02.068
Landwirtschaftsgesetz. Änderung. Dringliches Bundesgesetz
Plattner Gian-Reto · P-M · Ständerat · Basel-Stadt · Sozialdemokratische Fraktion
Ich möchte alle Sprechenden daran erinnern, dass die grundsätzliche Diskussion über die Landwirtschaftspolitik bei der Vorlage Agrarpolitik 2007 in der dritten Sessionswoche geführt werden wird. Heute geht es also nicht um die gesamte Agrarpolitik, sondern nur um dieses dringliche Bundesgesetz.
Schiesser Fritz · 1VP-M · Ständerat · Glarus · Freisinnig-demokratische Fraktion
Im Mai dieses Jahres hat der Bundesrat die Botschaft zur Weiterentwicklung der Agrarpolitik, die Agrarpolitik 2007, zuhanden des Parlamentes verabschiedet. Es ist eine umfangreiche Vorlage von grosser Tragweite. Ihre Kommission für Wirtschaft und Abgaben hat diese Vorlage einlässlich beraten. Die Behandlung ist, wie der Präsident soeben ausgeführt hat, für die dritte Sessionswoche vorgesehen. Wir werden dannzumal die Gelegenheit und die Zeit haben, eine Grundsatzdiskussion über den in der Landwirtschaftspolitik für die nächsten zehn Jahre einzuschlagenden Kurs zu führen; heute wollen wir uns auf die dringliche Vorlage beschränken.

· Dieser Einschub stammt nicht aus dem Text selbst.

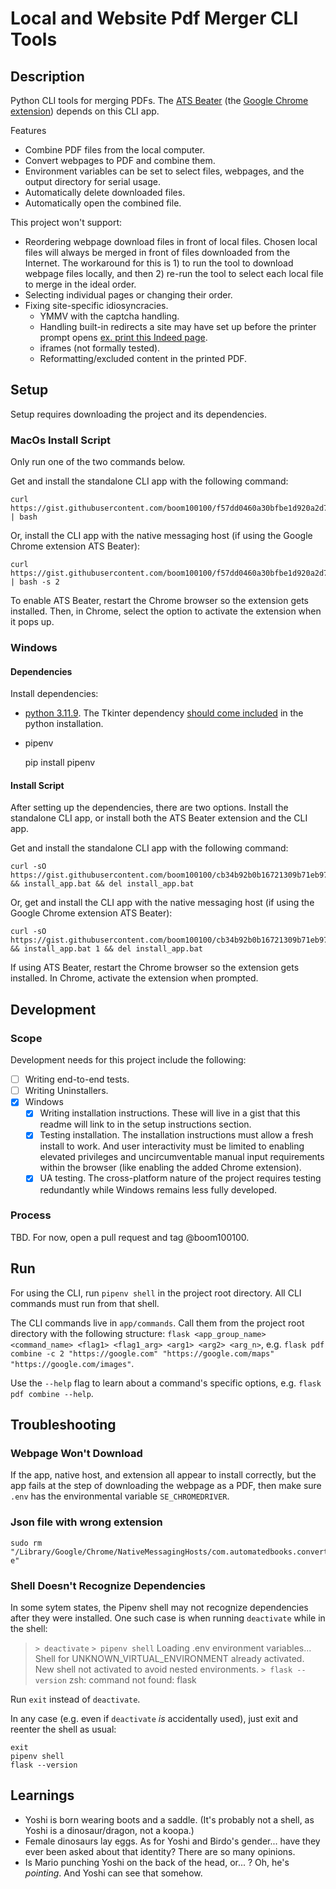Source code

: # Local and Website Pdf Merger CLI Tools

## Description

Python CLI tools for merging PDFs. The [ATS Beater](https://github.com/boom100100/ats-beater) (the [Google Chrome extension](https://chromewebstore.google.com/detail/ats-beater/diefpbmcaopdlphclenlgfcmeafacojg)) depends on this CLI app.

Features
- Combine PDF files from the local computer.
- Convert webpages to PDF and combine them.
- Environment variables can be set to select files, webpages, and the output directory for serial usage.
- Automatically delete downloaded files.
- Automatically open the combined file.

This project won't support:

- Reordering webpage download files in front of local files. Chosen local files will always be merged in front of files downloaded from the Internet. The workaround for this is 1) to run the tool to download webpage files locally, and then 2) re-run the tool to select each local file to merge in the ideal order.
- Selecting individual pages or changing their order.
- Fixing site-specific idiosyncracies.
  - YMMV with the captcha handling.
  - Handling built-in redirects a site may have set up before the printer prompt opens [ex. print this Indeed page](https://www.indeed.com/jobs?q=sm&l=New+York%2C+NY&from=searchOnHP&vjk=0bf7023a2547e8c8).
  - iframes (not formally tested).
  - Reformatting/excluded content in the printed PDF.

## Setup

Setup requires downloading the project and its dependencies.

### MacOs Install Script
Only run one of the two commands below.

Get and install the standalone CLI app with the following command:

    curl https://gist.githubusercontent.com/boom100100/f57dd0460a30bfbe1d920a2d7322d84c/raw/0f59590337cac83addcbb26748f4bfb11f3858ec/install_pdf_combiner.sh | bash

Or, install the CLI app with the native messaging host (if using the Google Chrome extension ATS Beater):

    curl https://gist.githubusercontent.com/boom100100/f57dd0460a30bfbe1d920a2d7322d84c/raw/0f59590337cac83addcbb26748f4bfb11f3858ec/install_pdf_combiner.sh | bash -s 2
<!-- NOTE: if another native messaging host is added, this arg can represent a specific one instead of the script just checking for its presence -->

To enable ATS Beater, restart the Chrome browser so the extension gets installed. Then, in Chrome, select the option to activate the extension when it pops up.


### Windows 
#### Dependencies
Install dependencies:

- [python 3.11.9](https://www.python.org/downloads/release/python-3119/). The Tkinter dependency [should come included](https://tkdocs.com/tutorial/install.html#installwin) in the python installation.
- pipenv

    pip install pipenv
<!-- TODO: must test this setup. -->
<!-- TODO: must script this setup. -->

#### Install Script
After setting up the dependencies, there are two options. Install the standalone CLI app, or install both the ATS Beater extension and the CLI app.

Get and install the standalone CLI app with the following command:

    curl -sO https://gist.githubusercontent.com/boom100100/cb34b92b0b16721309b71eb972c2c010/raw/d0919ad08674930001e2bf88e3f912840965a59b/install_app.bat && install_app.bat && del install_app.bat

Or, get and install the CLI app with the native messaging host (if using the Google Chrome extension ATS Beater):

    curl -sO https://gist.githubusercontent.com/boom100100/cb34b92b0b16721309b71eb972c2c010/raw/d0919ad08674930001e2bf88e3f912840965a59b/install_app.bat && install_app.bat 1 && del install_app.bat

If using ATS Beater, restart the Chrome browser so the extension gets installed. In Chrome, activate the extension when prompted.


## Development
### Scope
Development needs for this project include the following:

- [ ] Writing end-to-end tests.
- [ ] Writing Uninstallers.
- [x] Windows
  - [x] Writing installation instructions. These will live in a gist that this readme will link to in the setup instructions section.
  - [x] Testing installation. The installation instructions must allow a fresh install to work. And user interactivity must be limited to enabling elevated privileges and uncircumventable manual input requirements within the browser (like enabling the added Chrome extension).
  - [x] UA testing. The cross-platform nature of the project requires testing redundantly while Windows remains less fully developed.

### Process
TBD. For now, open a pull request and tag @boom100100.

## Run
For using the CLI, run `pipenv shell` in the project root directory. All CLI commands must run from that shell.

The CLI commands live in `app/commands`. Call them from the project root directory with the following structure: `flask <app_group_name> <command_name> <flag1> <flag1_arg> <arg1> <arg2> <arg_n>`, e.g. `flask pdf combine -c 2 "https://google.com" "https://google.com/maps" "https://google.com/images"`. 

Use the `--help` flag to learn about a command's specific options, e.g. `flask pdf combine --help`.


## Troubleshooting

### Webpage Won't Download
If the app, native host, and extension all appear to install correctly, but the app fails at the step of downloading the webpage as a PDF, then make sure `.env` has the environmental variable `SE_CHROMEDRIVER`.

### Json file with wrong extension

    sudo rm "/Library/Google/Chrome/NativeMessagingHosts/com.automatedbooks.convert_and_combine_pdfs.json-e"


### Shell Doesn't Recognize Dependencies

In some sytem states, the Pipenv shell may not recognize dependencies after they were installed. One such case is when running `deactivate` while in the shell:

> `> deactivate`
> `> pipenv shell`
> Loading .env environment variables...
> Shell for UNKNOWN_VIRTUAL_ENVIRONMENT already activated.
> New shell not activated to avoid nested environments.
> `> flask --version`
> zsh: command not found: flask

Run `exit` instead of `deactivate`.

In any case (e.g. even if `deactivate` *is* accidentally used), just exit and reenter the shell as usual:

```
exit 
pipenv shell
flask --version
```

## Learnings
- Yoshi is born wearing boots and a saddle. (It's probably not a shell, as Yoshi is a dinosaur/dragon, not a koopa.)
- Female dinosaurs lay eggs. As for Yoshi and Birdo's gender... have they ever been asked about that identity? There are so many opinions.
- Is Mario punching Yoshi on the back of the head, or... ? Oh, he's *pointing*. And Yoshi can see that somehow.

Am 16. Oktober 2002 hat der Bundesrat zwei weitere Botschaften im Agrarbereich verabschiedet: eine Zusatzbotschaft zur Botschaft vom 29. Mai 2002 und eine Botschaft zur Änderung des Landwirtschaftsgesetzes auf dem Dringlichkeitsweg. Mit Letzterer befassen wir uns heute.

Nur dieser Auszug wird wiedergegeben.